04:25 PM
Message Mania
Balancing the Good With the Bad
For the modern insurance enterprise, then, the challenge becomes balancing the productivity gains offered by e-mail and IM with the security threats they introduce and the costs of mitigating these risks. But carriers' IT departments tasked with increasing security around e-mail and IM typically face limited budgets. "IT security has had limited resources as electronic data became more important, and IT security wasn't given the statutes to keep up with the evolving technology," according to Kevin Kalinich, managing director of professional risk solutions at Aon (Chicago). "In 2001 and 2002, carriers knew what to do, but they didn't have the resources until 2005 and 2006 -- after carriers, such as AIG, started losing information."
In 2005, according to Ray Wagner, research vice president at Gartner (Stamford, Conn.), the average IT organization allotted 4 percent to 6 percent of its budget -- or about $30 million -- to security. "The highest-security organizations are balancing security within their budget," he explains. "Those companies putting more money into security spending are ensuring that they stay out of the headlines."
Chubb uses a balanced approach to security spending within its IT budget, according to the carrier's Garvey. "Quantifying how much to spend on security is hard," he acknowledges. "IT spends more and more every year on tools to meet security needs and compliance, and it isn't always spent by the security department." For instance, customer analytics software may have added security functionality.
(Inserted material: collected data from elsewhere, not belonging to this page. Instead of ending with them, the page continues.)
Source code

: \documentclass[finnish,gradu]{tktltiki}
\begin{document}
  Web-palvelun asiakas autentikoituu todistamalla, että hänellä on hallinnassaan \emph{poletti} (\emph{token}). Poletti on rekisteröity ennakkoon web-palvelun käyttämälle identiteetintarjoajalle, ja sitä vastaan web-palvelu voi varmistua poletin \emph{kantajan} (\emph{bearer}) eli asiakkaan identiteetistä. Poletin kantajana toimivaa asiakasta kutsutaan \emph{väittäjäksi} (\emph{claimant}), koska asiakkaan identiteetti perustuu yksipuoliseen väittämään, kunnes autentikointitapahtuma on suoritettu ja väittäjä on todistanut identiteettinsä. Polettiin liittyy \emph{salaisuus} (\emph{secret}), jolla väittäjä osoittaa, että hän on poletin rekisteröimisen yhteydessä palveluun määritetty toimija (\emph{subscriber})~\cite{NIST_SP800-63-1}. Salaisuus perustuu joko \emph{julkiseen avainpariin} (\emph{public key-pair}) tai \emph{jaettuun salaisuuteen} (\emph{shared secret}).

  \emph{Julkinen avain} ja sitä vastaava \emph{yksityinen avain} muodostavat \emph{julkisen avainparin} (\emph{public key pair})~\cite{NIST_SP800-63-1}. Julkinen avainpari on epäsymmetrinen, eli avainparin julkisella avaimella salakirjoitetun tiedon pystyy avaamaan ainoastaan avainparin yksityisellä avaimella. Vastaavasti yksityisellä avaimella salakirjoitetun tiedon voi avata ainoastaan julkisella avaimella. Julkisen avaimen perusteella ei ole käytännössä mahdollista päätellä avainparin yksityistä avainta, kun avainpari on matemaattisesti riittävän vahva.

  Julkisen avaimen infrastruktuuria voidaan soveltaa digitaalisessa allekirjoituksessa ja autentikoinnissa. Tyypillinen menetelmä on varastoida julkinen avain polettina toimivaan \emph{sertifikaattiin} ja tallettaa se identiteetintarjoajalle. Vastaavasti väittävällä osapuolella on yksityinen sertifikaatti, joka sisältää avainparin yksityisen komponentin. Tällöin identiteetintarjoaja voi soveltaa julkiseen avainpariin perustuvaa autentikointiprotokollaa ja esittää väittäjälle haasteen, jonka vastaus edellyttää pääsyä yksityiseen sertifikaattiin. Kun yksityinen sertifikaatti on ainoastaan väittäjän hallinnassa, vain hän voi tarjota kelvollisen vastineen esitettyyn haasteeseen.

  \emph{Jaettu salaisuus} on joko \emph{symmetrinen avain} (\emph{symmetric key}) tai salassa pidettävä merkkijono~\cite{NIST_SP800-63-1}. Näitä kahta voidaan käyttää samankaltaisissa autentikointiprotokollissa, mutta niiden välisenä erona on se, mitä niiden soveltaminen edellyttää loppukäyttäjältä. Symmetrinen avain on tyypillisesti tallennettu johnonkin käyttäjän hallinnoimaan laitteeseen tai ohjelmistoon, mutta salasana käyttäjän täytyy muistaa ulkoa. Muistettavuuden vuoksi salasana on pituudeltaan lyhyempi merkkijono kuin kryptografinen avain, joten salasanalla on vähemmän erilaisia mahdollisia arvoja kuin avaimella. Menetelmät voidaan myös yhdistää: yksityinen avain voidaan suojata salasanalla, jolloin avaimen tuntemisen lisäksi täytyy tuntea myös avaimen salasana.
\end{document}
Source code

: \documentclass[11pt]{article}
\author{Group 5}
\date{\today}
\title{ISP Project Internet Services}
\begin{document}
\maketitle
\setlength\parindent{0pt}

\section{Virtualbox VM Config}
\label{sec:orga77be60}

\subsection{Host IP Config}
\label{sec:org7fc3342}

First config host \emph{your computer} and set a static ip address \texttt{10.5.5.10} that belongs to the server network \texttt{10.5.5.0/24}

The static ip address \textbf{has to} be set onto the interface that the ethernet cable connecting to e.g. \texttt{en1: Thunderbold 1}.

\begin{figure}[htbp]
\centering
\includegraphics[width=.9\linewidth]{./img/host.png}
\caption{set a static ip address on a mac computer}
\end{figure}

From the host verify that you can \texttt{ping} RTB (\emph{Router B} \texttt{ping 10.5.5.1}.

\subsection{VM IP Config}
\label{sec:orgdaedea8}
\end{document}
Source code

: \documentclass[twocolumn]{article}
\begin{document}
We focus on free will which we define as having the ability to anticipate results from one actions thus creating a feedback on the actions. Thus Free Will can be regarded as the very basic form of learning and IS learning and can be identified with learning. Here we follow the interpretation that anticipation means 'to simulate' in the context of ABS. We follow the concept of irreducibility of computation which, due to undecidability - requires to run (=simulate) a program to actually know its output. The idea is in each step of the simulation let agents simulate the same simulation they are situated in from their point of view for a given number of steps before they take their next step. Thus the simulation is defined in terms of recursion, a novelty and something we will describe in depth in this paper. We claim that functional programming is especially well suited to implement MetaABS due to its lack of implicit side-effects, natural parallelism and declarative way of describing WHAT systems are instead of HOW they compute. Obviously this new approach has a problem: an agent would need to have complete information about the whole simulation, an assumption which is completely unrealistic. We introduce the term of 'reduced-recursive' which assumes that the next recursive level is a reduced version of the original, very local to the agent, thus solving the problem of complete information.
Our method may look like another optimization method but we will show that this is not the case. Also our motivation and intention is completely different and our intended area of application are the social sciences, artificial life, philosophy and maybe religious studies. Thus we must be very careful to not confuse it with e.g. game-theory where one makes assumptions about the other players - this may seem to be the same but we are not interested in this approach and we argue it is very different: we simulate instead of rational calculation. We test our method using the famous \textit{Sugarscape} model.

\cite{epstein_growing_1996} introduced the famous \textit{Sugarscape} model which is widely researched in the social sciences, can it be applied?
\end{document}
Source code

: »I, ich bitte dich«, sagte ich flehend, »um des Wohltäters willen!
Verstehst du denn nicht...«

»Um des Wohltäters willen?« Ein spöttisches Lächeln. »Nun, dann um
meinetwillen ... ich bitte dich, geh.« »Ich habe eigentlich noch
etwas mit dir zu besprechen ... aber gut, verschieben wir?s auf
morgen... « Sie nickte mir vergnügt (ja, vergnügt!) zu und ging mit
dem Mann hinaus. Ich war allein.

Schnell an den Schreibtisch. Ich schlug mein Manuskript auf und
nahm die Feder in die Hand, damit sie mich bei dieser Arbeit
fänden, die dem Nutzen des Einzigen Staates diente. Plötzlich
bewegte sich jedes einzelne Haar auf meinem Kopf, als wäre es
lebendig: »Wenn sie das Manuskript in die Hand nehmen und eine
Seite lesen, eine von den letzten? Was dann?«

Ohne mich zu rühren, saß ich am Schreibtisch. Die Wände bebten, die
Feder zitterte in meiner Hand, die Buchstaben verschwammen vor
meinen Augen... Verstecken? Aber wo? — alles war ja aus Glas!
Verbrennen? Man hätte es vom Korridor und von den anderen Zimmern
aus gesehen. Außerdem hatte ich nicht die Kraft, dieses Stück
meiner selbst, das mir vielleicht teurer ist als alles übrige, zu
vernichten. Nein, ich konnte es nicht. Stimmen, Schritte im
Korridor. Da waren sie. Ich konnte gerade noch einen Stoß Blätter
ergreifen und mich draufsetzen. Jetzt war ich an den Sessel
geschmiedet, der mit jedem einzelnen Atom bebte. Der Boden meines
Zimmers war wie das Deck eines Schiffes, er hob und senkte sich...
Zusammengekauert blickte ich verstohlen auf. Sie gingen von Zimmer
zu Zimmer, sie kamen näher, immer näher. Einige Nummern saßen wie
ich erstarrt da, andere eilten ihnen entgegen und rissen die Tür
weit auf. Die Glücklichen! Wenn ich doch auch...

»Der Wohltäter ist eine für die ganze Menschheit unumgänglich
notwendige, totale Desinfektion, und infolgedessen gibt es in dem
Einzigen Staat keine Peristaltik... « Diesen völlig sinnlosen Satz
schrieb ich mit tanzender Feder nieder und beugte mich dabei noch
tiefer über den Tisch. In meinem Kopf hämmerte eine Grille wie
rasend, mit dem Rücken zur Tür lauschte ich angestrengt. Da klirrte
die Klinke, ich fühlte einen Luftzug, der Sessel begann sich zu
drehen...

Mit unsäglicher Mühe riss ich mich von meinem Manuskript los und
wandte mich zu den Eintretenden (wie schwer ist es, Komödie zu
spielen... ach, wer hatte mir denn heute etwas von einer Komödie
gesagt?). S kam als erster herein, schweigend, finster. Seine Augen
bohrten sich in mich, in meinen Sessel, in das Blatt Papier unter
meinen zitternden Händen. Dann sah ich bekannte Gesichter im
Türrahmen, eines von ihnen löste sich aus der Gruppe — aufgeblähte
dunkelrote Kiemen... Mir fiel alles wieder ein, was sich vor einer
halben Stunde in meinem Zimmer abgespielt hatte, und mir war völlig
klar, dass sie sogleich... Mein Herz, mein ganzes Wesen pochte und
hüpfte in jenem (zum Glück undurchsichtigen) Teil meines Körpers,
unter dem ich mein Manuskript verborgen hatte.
In addition, at Chubb, keeping security initiatives a priority also means investing part of its IT security budget on employee security education and creating a corporate culture that fosters employee awareness of the insurer's security standards. "We permit our employees to use e-mail for personal use, and if someone wants to use IM, we don't block it," relates Garvey. "However, we do give our employees guidelines because, for the most part, the bigger risk is not the employees doing a malicious deed; it is the employees who make bad business decisions."
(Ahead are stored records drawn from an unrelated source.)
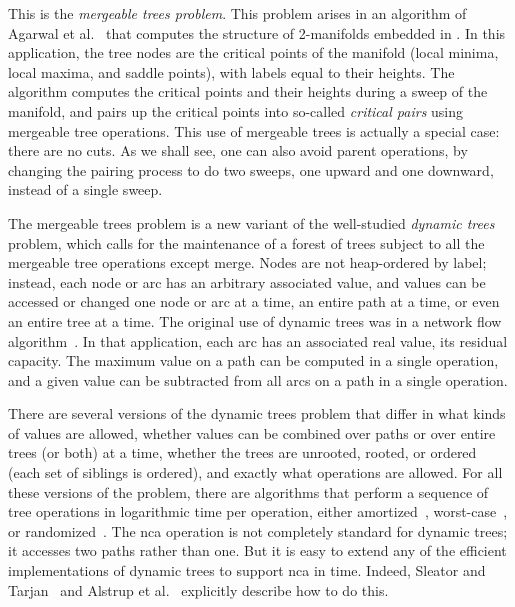 \documentclass[twoside,leqno,twocolumn]{article}
\begin{document}
This is the \emph{mergeable trees problem}.  This problem arises in an algorithm of Agarwal et al.~\cite{AEHW04,AEHW06} that computes the structure of 2-manifolds embedded in .  In this application, the tree nodes are the critical points of the manifold (local minima, local maxima, and saddle points), with labels equal to their heights.  The algorithm computes the critical points and their heights during a sweep of the manifold, and pairs up the critical points into so-called \emph{critical pairs} using mergeable tree operations.  This use of mergeable trees is actually a special case: there are no cuts.  As we shall see, one can also avoid parent operations, by changing the pairing process to do two sweeps, one upward and one downward, instead of a single sweep.

The mergeable trees problem is a new variant of the well-studied \emph{dynamic trees} problem, which calls for the maintenance of a forest of trees subject to all the mergeable tree operations except merge.  Nodes are not heap-ordered by label; instead, each node or arc has an arbitrary associated value, and values can be accessed or changed one node or arc at a time, an entire path at a time, or even an entire tree at a time.  The original use of dynamic trees was in a network flow algorithm~\cite{ST83}.  In that application, each arc has an associated real value, its residual capacity.  The maximum value on a path can be computed in a single operation, and a given value can be subtracted from all arcs on a path in a single operation.

There are several versions of the dynamic trees problem that differ in what kinds of values are allowed, whether values can be combined over paths or over entire trees (or both) at a time, whether the trees are unrooted, rooted, or ordered (each set of siblings is ordered), and exactly what operations are allowed.  For all these versions of the problem, there are algorithms that perform a sequence of tree operations in logarithmic time per operation,  either amortized~\cite{ST85,TW05}, worst-case~\cite{AHTdL05,Fre85,ST83}, or randomized~\cite{ABHVW04}. The nca operation is not completely standard for dynamic trees; it accesses two paths rather than one.  But it is easy to extend any of the efficient implementations of dynamic trees to support nca in  time.  Indeed, Sleator and Tarjan~\cite{ST83} and Alstrup et al.~\cite{AHTdL05} explicitly describe how to do this.
\end{document}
Chubb has developed an educational program for employees on the use of e-mail and IM. If employees are sending information outside of the company for business reasons, it must be encrypted in some way. "If information is not encrypted and it is then forwarded to 10 other people, then there is a problem," says Garvey. "So we focus on purchasing the technology that can really lock that information down."
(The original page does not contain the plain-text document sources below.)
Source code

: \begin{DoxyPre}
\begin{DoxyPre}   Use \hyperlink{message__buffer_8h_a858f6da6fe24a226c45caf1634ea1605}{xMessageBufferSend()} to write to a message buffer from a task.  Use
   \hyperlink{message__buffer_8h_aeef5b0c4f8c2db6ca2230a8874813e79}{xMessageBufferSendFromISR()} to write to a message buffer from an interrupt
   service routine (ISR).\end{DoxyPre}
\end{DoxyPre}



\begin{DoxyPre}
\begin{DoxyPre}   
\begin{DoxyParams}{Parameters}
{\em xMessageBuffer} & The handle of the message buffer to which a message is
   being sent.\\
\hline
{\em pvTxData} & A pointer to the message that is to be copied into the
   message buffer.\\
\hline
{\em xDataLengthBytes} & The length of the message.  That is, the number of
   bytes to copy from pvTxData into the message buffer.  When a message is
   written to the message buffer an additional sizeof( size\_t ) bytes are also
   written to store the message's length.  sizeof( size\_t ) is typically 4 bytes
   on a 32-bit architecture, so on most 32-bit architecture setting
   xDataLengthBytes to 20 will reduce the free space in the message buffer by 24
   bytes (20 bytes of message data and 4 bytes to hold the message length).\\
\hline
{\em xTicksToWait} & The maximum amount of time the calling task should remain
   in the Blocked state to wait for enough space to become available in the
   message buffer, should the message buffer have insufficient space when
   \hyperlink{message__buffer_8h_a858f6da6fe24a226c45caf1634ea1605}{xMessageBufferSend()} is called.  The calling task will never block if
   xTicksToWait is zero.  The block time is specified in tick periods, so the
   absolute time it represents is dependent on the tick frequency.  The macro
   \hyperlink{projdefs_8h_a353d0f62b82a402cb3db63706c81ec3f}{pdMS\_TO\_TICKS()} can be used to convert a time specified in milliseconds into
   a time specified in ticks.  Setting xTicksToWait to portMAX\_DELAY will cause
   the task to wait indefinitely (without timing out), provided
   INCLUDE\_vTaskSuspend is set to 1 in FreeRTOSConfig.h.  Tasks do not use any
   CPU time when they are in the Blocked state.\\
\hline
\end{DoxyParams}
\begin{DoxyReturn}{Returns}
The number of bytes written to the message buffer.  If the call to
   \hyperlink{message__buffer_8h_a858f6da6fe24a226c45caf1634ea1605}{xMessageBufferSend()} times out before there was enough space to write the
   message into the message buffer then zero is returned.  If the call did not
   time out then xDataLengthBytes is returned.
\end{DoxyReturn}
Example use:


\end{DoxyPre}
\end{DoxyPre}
To limit the amount of confidential information that leaves the organization, Chubb has built its own internal authentication and reporting system, and the carrier uses PGP encryption to protect data leaving the company. Employees who want to take work home can send the files through secured BlackBerry devices from Waterloo, Ontario-based Research in Motion or through laptops that the carrier provides to employees. "It all boils down to recognizing emerging technologies and having an active and robust awareness about our security and the prominence of the information we deal with on a daily basis," says Garvey.
Of course, one way to eliminate security vulnerabilities arising from a technology's use is to ban the technology. To ensure compliance with the SEC's e-mail capture mandate, for example, AXA Financial has chosen to ban IM from being used on all company computers. "There can be advantages and disadvantages to allowing IM, but we've opted not to allow IM," relates AXA's Murray. But, he points out, "We have spent a lot of time, energy and investment to capture every e-mail to be in compliance with SEC legislation."
"Compliance can help quantify risk," says Aon's Kalinich. "If a company can determine its compliance to HIPAA, GLB and SOX, then those are good benchmarks to get entities to a minimum standard" for security protocols.
Deloitte's DeZabala stresses, however, that security efforts must go beyond compliance requirements. "Security needs to be embedded throughout the organization and the infrastructure that supports compliance efforts," he says.
AXA Financial's efforts include a pilot utilizing biometric smart cards to log on to laptops and e-mail. The devices then ask for both a password and a fingerprint scan for user authentication. "You can't get into the system without the biometric smart card, and we also use security tokens for gaining entrance into the network," says Murray.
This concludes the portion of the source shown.